The task: Reproduce every entry below exactly, minus the pictures.

Records for this task Block Start

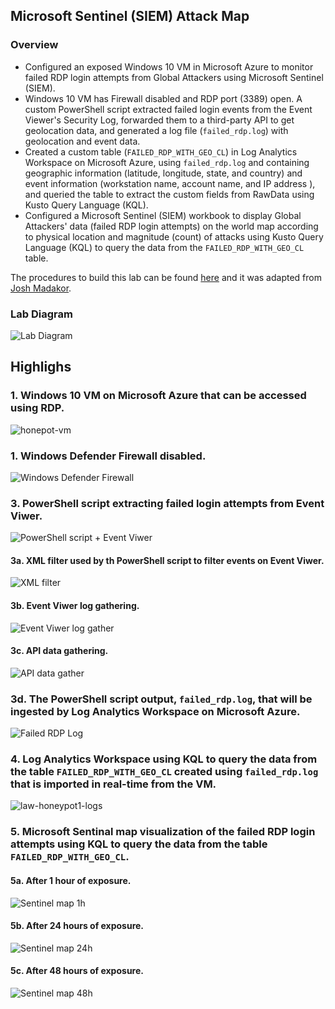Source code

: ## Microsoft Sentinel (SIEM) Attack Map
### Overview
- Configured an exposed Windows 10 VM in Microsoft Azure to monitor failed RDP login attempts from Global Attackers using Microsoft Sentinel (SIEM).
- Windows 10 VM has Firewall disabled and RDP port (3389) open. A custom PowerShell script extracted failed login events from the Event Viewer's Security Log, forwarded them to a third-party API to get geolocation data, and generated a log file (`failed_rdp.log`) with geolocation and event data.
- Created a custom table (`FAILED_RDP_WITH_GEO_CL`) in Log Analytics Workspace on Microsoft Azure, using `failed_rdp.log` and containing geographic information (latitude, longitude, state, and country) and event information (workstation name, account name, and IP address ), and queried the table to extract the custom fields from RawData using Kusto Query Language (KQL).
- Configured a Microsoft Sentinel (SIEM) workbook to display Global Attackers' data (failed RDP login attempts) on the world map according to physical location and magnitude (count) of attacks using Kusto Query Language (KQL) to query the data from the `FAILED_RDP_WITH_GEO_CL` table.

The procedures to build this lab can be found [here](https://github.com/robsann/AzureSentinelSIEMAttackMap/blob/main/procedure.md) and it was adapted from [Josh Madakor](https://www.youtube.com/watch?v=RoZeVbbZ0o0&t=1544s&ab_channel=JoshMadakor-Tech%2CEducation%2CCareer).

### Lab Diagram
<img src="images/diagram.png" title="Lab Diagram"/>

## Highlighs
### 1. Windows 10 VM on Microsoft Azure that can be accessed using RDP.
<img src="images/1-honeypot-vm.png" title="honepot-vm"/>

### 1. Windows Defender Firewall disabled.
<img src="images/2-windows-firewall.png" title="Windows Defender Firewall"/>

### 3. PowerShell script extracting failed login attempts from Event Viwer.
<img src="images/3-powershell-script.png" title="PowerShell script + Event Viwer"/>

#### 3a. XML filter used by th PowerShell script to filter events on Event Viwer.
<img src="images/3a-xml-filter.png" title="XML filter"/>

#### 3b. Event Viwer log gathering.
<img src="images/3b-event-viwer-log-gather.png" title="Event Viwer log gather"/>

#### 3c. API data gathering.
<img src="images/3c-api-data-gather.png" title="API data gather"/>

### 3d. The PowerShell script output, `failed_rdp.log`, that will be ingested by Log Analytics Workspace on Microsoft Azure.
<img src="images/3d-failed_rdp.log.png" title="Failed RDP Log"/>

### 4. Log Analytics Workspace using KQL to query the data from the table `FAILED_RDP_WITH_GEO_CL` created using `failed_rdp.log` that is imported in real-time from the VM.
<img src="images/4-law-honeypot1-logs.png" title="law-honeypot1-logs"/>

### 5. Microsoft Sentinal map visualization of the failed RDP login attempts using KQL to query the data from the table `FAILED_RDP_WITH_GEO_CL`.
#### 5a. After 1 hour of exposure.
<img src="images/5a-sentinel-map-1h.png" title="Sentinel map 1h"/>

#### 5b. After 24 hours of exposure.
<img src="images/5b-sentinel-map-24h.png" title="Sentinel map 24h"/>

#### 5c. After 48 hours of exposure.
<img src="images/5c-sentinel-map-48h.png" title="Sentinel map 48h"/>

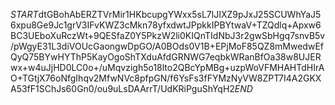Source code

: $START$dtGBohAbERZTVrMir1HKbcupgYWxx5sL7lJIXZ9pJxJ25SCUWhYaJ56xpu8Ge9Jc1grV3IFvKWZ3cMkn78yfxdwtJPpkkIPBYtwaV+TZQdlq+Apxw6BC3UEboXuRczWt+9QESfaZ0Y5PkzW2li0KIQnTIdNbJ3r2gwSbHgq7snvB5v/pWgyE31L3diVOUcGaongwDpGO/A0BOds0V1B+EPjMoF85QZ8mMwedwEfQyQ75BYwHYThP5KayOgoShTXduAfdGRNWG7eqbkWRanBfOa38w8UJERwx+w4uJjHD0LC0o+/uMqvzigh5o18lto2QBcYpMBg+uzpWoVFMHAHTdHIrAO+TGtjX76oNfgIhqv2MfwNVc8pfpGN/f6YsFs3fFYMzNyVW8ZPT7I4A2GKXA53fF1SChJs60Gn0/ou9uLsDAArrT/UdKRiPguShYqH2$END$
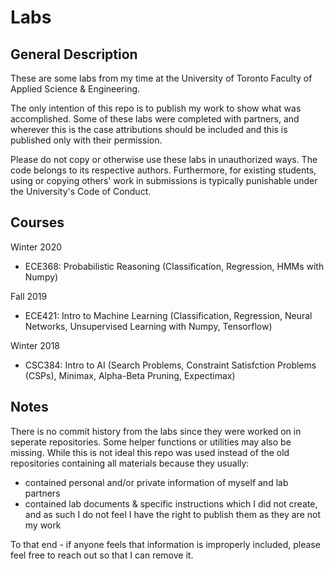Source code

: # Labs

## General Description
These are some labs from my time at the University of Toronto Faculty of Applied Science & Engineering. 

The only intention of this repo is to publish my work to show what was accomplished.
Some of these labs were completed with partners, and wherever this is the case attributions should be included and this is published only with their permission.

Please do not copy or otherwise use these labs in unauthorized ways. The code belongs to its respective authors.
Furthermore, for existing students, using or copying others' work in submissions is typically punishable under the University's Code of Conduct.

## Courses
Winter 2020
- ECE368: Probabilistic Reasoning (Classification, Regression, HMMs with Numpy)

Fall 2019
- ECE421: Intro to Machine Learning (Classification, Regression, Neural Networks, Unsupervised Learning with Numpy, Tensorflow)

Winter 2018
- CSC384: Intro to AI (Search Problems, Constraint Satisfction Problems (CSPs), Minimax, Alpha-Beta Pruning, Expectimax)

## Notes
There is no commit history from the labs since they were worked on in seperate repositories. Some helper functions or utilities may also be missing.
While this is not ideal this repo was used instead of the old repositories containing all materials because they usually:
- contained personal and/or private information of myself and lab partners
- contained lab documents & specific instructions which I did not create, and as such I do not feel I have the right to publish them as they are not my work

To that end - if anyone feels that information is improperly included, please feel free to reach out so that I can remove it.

Records for this task Block End

Reply to the task:
Source code

: ## Microsoft Sentinel (SIEM) Attack Map
### Overview
- Configured an exposed Windows 10 VM in Microsoft Azure to monitor failed RDP login attempts from Global Attackers using Microsoft Sentinel (SIEM).
- Windows 10 VM has Firewall disabled and RDP port (3389) open. A custom PowerShell script extracted failed login events from the Event Viewer's Security Log, forwarded them to a third-party API to get geolocation data, and generated a log file (`failed_rdp.log`) with geolocation and event data.
- Created a custom table (`FAILED_RDP_WITH_GEO_CL`) in Log Analytics Workspace on Microsoft Azure, using `failed_rdp.log` and containing geographic information (latitude, longitude, state, and country) and event information (workstation name, account name, and IP address ), and queried the table to extract the custom fields from RawData using Kusto Query Language (KQL).
- Configured a Microsoft Sentinel (SIEM) workbook to display Global Attackers' data (failed RDP login attempts) on the world map according to physical location and magnitude (count) of attacks using Kusto Query Language (KQL) to query the data from the `FAILED_RDP_WITH_GEO_CL` table.

The procedures to build this lab can be found [here](https://github.com/robsann/AzureSentinelSIEMAttackMap/blob/main/procedure.md) and it was adapted from [Josh Madakor](https://www.youtube.com/watch?v=RoZeVbbZ0o0&t=1544s&ab_channel=JoshMadakor-Tech%2CEducation%2CCareer).

### Lab Diagram
<img src="images/diagram.png" title="Lab Diagram"/>

## Highlighs
### 1. Windows 10 VM on Microsoft Azure that can be accessed using RDP.
<img src="images/1-honeypot-vm.png" title="honepot-vm"/>

### 1. Windows Defender Firewall disabled.
<img src="images/2-windows-firewall.png" title="Windows Defender Firewall"/>

### 3. PowerShell script extracting failed login attempts from Event Viwer.
<img src="images/3-powershell-script.png" title="PowerShell script + Event Viwer"/>

#### 3a. XML filter used by th PowerShell script to filter events on Event Viwer.
<img src="images/3a-xml-filter.png" title="XML filter"/>

#### 3b. Event Viwer log gathering.
<img src="images/3b-event-viwer-log-gather.png" title="Event Viwer log gather"/>

#### 3c. API data gathering.
<img src="images/3c-api-data-gather.png" title="API data gather"/>

### 3d. The PowerShell script output, `failed_rdp.log`, that will be ingested by Log Analytics Workspace on Microsoft Azure.
<img src="images/3d-failed_rdp.log.png" title="Failed RDP Log"/>

### 4. Log Analytics Workspace using KQL to query the data from the table `FAILED_RDP_WITH_GEO_CL` created using `failed_rdp.log` that is imported in real-time from the VM.
<img src="images/4-law-honeypot1-logs.png" title="law-honeypot1-logs"/>

### 5. Microsoft Sentinal map visualization of the failed RDP login attempts using KQL to query the data from the table `FAILED_RDP_WITH_GEO_CL`.
#### 5a. After 1 hour of exposure.
<img src="images/5a-sentinel-map-1h.png" title="Sentinel map 1h"/>

#### 5b. After 24 hours of exposure.
<img src="images/5b-sentinel-map-24h.png" title="Sentinel map 24h"/>

#### 5c. After 48 hours of exposure.
<img src="images/5c-sentinel-map-48h.png" title="Sentinel map 48h"/>

Source code

: $START$dtGBohAbERZTVrMir1HKbcupgYWxx5sL7lJIXZ9pJxJ25SCUWhYaJ56xpu8Ge9Jc1grV3IFvKWZ3cMkn78yfxdwtJPpkkIPBYtwaV+TZQdlq+Apxw6BC3UEboXuRczWt+9QESfaZ0Y5PkzW2li0KIQnTIdNbJ3r2gwSbHgq7snvB5v/pWgyE31L3diVOUcGaongwDpGO/A0BOds0V1B+EPjMoF85QZ8mMwedwEfQyQ75BYwHYThP5KayOgoShTXduAfdGRNWG7eqbkWRanBfOa38w8UJERwx+w4uJjHD0LC0o+/uMqvzigh5o18lto2QBcYpMBg+uzpWoVFMHAHTdHIrAO+TGtjX76oNfgIhqv2MfwNVc8pfpGN/f6YsFs3fFYMzNyVW8ZPT7I4A2GKXA53fF1SChJs60Gn0/ou9uLsDAArrT/UdKRiPguShYqH2$END$
Source code

: # Labs

## General Description
These are some labs from my time at the University of Toronto Faculty of Applied Science & Engineering. 

The only intention of this repo is to publish my work to show what was accomplished.
Some of these labs were completed with partners, and wherever this is the case attributions should be included and this is published only with their permission.

Please do not copy or otherwise use these labs in unauthorized ways. The code belongs to its respective authors.
Furthermore, for existing students, using or copying others' work in submissions is typically punishable under the University's Code of Conduct.

## Courses
Winter 2020
- ECE368: Probabilistic Reasoning (Classification, Regression, HMMs with Numpy)

Fall 2019
- ECE421: Intro to Machine Learning (Classification, Regression, Neural Networks, Unsupervised Learning with Numpy, Tensorflow)

Winter 2018
- CSC384: Intro to AI (Search Problems, Constraint Satisfction Problems (CSPs), Minimax, Alpha-Beta Pruning, Expectimax)

## Notes
There is no commit history from the labs since they were worked on in seperate repositories. Some helper functions or utilities may also be missing.
While this is not ideal this repo was used instead of the old repositories containing all materials because they usually:
- contained personal and/or private information of myself and lab partners
- contained lab documents & specific instructions which I did not create, and as such I do not feel I have the right to publish them as they are not my work

To that end - if anyone feels that information is improperly included, please feel free to reach out so that I can remove it.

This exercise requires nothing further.